You must have seen that when an election takes place, the television networks provide election coverage. They also try to predict the results. This is done through exit polls, wherein a random sample of voters who exit the polling booths are asked whom they voted for. From the data of the sample of voters, the prediction is made.

The below given chart shows different sampling method we using for collecting data.

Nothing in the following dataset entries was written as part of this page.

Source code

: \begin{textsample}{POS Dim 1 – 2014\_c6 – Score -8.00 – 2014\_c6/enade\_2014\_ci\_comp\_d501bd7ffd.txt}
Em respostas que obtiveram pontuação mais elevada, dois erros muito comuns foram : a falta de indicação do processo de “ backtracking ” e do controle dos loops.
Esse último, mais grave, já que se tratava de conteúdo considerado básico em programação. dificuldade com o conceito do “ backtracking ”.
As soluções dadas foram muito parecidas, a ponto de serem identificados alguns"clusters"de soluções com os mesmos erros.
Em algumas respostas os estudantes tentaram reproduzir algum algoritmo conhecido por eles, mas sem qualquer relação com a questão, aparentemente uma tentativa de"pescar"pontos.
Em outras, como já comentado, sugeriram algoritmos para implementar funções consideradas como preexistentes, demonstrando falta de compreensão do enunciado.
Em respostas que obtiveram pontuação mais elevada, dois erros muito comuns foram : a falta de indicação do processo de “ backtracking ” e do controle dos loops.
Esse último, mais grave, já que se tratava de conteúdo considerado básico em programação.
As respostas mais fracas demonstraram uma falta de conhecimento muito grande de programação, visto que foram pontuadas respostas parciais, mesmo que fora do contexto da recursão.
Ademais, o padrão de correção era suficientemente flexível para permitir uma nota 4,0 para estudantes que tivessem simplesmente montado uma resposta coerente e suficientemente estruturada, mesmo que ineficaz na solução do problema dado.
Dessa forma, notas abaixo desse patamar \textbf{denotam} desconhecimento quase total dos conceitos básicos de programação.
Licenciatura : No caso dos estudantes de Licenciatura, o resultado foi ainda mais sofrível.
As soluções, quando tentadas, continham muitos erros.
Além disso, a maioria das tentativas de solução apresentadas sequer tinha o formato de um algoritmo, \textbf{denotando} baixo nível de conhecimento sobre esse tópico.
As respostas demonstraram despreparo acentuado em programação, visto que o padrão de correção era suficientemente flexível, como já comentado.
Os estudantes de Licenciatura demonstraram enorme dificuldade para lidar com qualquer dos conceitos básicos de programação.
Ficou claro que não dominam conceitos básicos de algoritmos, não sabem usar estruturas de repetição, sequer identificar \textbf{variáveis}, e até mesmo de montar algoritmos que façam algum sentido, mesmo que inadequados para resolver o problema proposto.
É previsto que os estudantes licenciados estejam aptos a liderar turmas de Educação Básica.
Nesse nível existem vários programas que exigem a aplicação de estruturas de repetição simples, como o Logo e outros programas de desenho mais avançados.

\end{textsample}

Sampling and Non-sampling errors

Statistical investigations are carried out for drawing some inferences about the population. ‘Errors may occur at any time of the investigation. It may be at the time of framing the sample, or in the collection of data, or at any other process of investigation. Mainly we address two types of errors, namely, sampling errors and non-sampling errors.

1. SAMPLING ERRORS

In sampling method we collect data from only a small fraction of the population. After drawing the inference by studying the data, we generalize the result to the population as well. That is, we are drawing inferences about the population on the basis of a few observations (or sample). Errors may occur in this process. This sample value may differ from the population value that is the value we might have got if we conduct complete enumeration. The error arising due to drawing inferences about the population on the basis of sample is known as sampling error. Let us see an example:

Suppose that there are 30 students in your class. Let their marks in Economics is as below. Let the problem is to find the performance of the students in Economics examination. Let it be carried out by calculating the average mark.

Table-2.4
43 48 65 87 32 17
43 50 80 32 48 82
73 67 62 70 39 12
43 45 61 76 32 75
71 63 32 18 60 42

If we consider the whole population (i.e. all the 30 students). the average mark is 52. Now, let . the problem be done in sampling method. Let the sample size be 5. At random we are selecting marks of five students. Let they be 70, 32, 39, 82 and 17. The average of these five marks is 48. That is, the population value is in fact 52 but the sampling value is only 48. This difference comes from sampling error. That is, the sample we had chosen may not be the correct representatives of the population. Here the sampling error is 52 —48 = 4.

As the size of the sample increases, the error in sampling decreases. Hence, sampling errors may be minimized by taking large samples. For minimizing sampling error, the following precautions may be taken:

  1. Sample size be made large
  2. Sample should be taken with care
  3. Enumerators should be well trained
  4. Scientific methods of data collection should be employed

2. NON-SAMPLING ERRORS

Will the result of the investigation be free from errors if we conduct the census method? No. There may creep in errors because of many factors. The vast size of the population, inability of certain enumerators, tabulation of huge data, all these factors put in errors. Errors arising in this manner are called non-sampling errors. That is, non-sampling errors are those that creep in due to human factors. Some of the non-sampling errors are errors in data acquisition, non-response errors and sampling bias. More specifically, non-sampling errors may arise from one or more of the following factors:

  1. Data specification being inadequate with respect to the objectives of the survey Statistical units prescribed may be inappropriate
  2. Methods of interview may be unsuitable
  3. Investigators may be inexperienced or untrained
  4. No or incorrect response from respondents
  5. Errors in data processing
  6. Errors occurred during presentation and tabulation of data

Non-sampling error is more serious than sampling error because sampling error be minimized by taking larger samples. But, sampling errors cannot be minimized even by making samples large or small.